Kur'an'ın okunarak anlaşılması gerektiği veya anlaşılır bir kitap olduğu vurgulanırken statik bakış açılarına sahip bazı müslümanlar şöyle bir itirazda bulunabiliyorlar; Kur'an'ı okuyup-anlamak herkesin işi değildir. Onu ancak ' ehli anlayabilir veya herkes Kur'an'ı okuyup anlamaya çalışırsa herkes farklı hüküm çıkarır ve bu sahada anarşi vukubulur,
Bu itirazlara karşılık Kur'anın verdiği cevap yeterli olur herhalde:
«Gerçekten biz bilen bir toplum için ayetleri geniş geniş açıkladık. (6/52)
«Gerçekleri iyice bilmek isteyenlere ayetleri apaçık gösterdik» (2/118)
«Biz öğüt alacak bir kavim İçin ayetleri ayrıntılı bir biçimde açıkladık.» (6/126)
»Sizi karanlıktan aydınlığa çıkarmak için kulu Muhammed'e apaçık ayetler indiren odur.» (57/9).
Yukarıdaki ayetleri dikkatli bir şekilde incelediğimiz takdirde Kur'an'ın yalnızca belli kurum ve şahıslarca değil, bütün insanların anlayacağı şekilde nazil olduğunu görürüz. Bunun yanında önyargılarından vazgeçmeyen, kalbi mühürlü insanların Kur'an'ın apaçık mesajına ulaşabilmesi tabii ki düşünülemez. Onlar fark edemedikleri büyük bir aldanış içindeler (10/11).

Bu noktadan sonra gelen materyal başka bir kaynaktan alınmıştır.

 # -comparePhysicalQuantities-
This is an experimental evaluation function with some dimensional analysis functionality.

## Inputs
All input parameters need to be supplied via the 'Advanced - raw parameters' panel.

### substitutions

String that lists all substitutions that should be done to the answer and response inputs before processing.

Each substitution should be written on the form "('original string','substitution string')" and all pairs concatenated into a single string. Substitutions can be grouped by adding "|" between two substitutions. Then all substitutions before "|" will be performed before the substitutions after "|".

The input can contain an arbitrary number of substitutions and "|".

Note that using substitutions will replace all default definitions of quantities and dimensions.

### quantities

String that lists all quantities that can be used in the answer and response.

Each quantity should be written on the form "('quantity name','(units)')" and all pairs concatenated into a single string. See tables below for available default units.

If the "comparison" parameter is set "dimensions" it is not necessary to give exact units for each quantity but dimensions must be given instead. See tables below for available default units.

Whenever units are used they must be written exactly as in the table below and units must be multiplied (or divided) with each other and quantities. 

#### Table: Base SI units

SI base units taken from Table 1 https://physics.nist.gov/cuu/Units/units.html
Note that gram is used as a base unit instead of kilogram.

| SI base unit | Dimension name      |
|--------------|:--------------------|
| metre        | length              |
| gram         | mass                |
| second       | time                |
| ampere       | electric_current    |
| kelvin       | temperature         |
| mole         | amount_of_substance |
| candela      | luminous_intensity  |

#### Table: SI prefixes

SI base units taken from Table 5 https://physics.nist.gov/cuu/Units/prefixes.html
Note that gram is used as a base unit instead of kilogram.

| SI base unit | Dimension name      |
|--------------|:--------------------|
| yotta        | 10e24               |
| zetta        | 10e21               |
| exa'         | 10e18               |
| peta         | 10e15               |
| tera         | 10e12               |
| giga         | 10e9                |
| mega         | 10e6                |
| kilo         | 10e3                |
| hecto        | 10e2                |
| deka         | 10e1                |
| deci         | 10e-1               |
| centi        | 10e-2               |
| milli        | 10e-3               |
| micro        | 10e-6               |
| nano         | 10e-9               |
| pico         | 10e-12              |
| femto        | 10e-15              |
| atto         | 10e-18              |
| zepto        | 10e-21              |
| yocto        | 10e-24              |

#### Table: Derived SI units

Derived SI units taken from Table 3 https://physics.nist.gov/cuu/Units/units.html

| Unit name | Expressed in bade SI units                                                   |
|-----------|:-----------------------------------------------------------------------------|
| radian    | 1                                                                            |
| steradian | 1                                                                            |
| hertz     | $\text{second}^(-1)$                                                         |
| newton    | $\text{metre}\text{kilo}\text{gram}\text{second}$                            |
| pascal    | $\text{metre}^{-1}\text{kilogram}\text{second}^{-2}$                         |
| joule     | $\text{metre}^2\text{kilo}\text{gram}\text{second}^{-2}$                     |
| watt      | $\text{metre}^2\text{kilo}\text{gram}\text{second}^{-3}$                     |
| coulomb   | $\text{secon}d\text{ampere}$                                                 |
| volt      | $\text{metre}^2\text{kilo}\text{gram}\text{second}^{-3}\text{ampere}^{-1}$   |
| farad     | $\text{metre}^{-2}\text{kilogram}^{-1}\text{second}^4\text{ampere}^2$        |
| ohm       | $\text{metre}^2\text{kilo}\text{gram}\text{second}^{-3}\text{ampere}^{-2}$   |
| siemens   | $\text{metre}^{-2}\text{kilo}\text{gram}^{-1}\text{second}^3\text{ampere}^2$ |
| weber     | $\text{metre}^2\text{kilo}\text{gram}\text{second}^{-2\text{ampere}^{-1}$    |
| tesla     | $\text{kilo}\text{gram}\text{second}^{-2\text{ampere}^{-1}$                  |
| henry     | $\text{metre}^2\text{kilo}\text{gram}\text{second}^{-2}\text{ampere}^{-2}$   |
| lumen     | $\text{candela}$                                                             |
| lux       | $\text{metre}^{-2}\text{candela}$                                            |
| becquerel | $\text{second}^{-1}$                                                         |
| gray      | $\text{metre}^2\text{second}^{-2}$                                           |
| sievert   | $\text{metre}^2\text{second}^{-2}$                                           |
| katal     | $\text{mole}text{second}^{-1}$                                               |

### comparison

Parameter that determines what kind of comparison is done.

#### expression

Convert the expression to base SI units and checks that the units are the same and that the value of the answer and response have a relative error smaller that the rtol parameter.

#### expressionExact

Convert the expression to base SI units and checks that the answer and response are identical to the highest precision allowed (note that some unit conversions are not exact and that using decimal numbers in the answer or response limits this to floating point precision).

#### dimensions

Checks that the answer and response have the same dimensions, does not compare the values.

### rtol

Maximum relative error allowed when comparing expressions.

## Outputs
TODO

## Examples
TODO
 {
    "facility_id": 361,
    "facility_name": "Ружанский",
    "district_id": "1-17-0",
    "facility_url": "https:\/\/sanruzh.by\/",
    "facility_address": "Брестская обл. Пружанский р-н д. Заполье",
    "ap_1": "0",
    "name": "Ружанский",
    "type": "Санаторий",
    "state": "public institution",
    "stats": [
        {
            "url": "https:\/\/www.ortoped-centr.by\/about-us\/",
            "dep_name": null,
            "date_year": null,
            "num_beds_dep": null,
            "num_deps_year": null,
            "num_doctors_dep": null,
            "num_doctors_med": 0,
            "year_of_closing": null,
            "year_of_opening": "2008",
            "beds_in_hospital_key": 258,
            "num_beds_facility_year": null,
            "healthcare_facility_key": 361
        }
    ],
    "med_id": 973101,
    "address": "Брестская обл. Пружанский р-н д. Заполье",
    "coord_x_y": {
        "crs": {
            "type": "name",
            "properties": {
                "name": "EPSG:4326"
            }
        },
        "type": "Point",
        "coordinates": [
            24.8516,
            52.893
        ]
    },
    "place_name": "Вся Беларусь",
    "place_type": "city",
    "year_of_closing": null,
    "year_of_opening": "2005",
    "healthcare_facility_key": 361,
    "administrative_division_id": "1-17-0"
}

Bununla birlikte Kur'an'ın yalnızca âlim sınıfı tarafından anlaşılacağı şeklinde de yaygın bir iddia vardır. Bu iddia şu ayetlere dayanılarak ileri sürülür: “Allah'tan layıkıyla ancak âlim kulları korkarlar.” (35/28) Ve Al-i imran süresinde geçen “ilimde derinleşenler” (3/7) kavramıdır.
Öncelikle şu hususu açıklığa kavuşturmalıyız: Kur'an ilim, âlim terimlerini hangi anlamda kullanmıştır. Zaten bütün kargaşa da ayetlerde geçen terimlere yüklenen anlamların farklılığından kaynaklanmaktadır. Genellikle bu kavramlar tarihi süreç içinde değişime uğrayan Arapça kelimelerin karşılığı olarak kullanılır olmuştur. Yani olması gerektiği gibi (Kurani) değil de istenilen (hevai)) şekilde algılanmıştır. Bu çabanın altında yatan sebebi araştırdığımızda Rasulullahtan sonra oluşmuş değişik akaid-fıkıh mezheplerinin ve anlayışlarının Kur'an'a onaylatılmak istenmesi karşımıza çıkar. Böylece Kur'an'ın bizzat tanımladığı terimler, ilk kullanımdaki anlamlarından sıyrılarak yeni ıstılah anlamlarına kayar.
Üzerinde durduğumuz ilim terimi Kur'an'da Allah'ı, nazil ettiği vahiy'le özdeş olarak kullanılmıştır. Âlim ise Kur'an'ın çizdiği tabloda ilmi (vahyi) bilen ve hayatında pratize eden kişi anlamında kullanılmıştır. Yoksa gizli bir bilgi veya özel bir sınıf kastedilmemektedir.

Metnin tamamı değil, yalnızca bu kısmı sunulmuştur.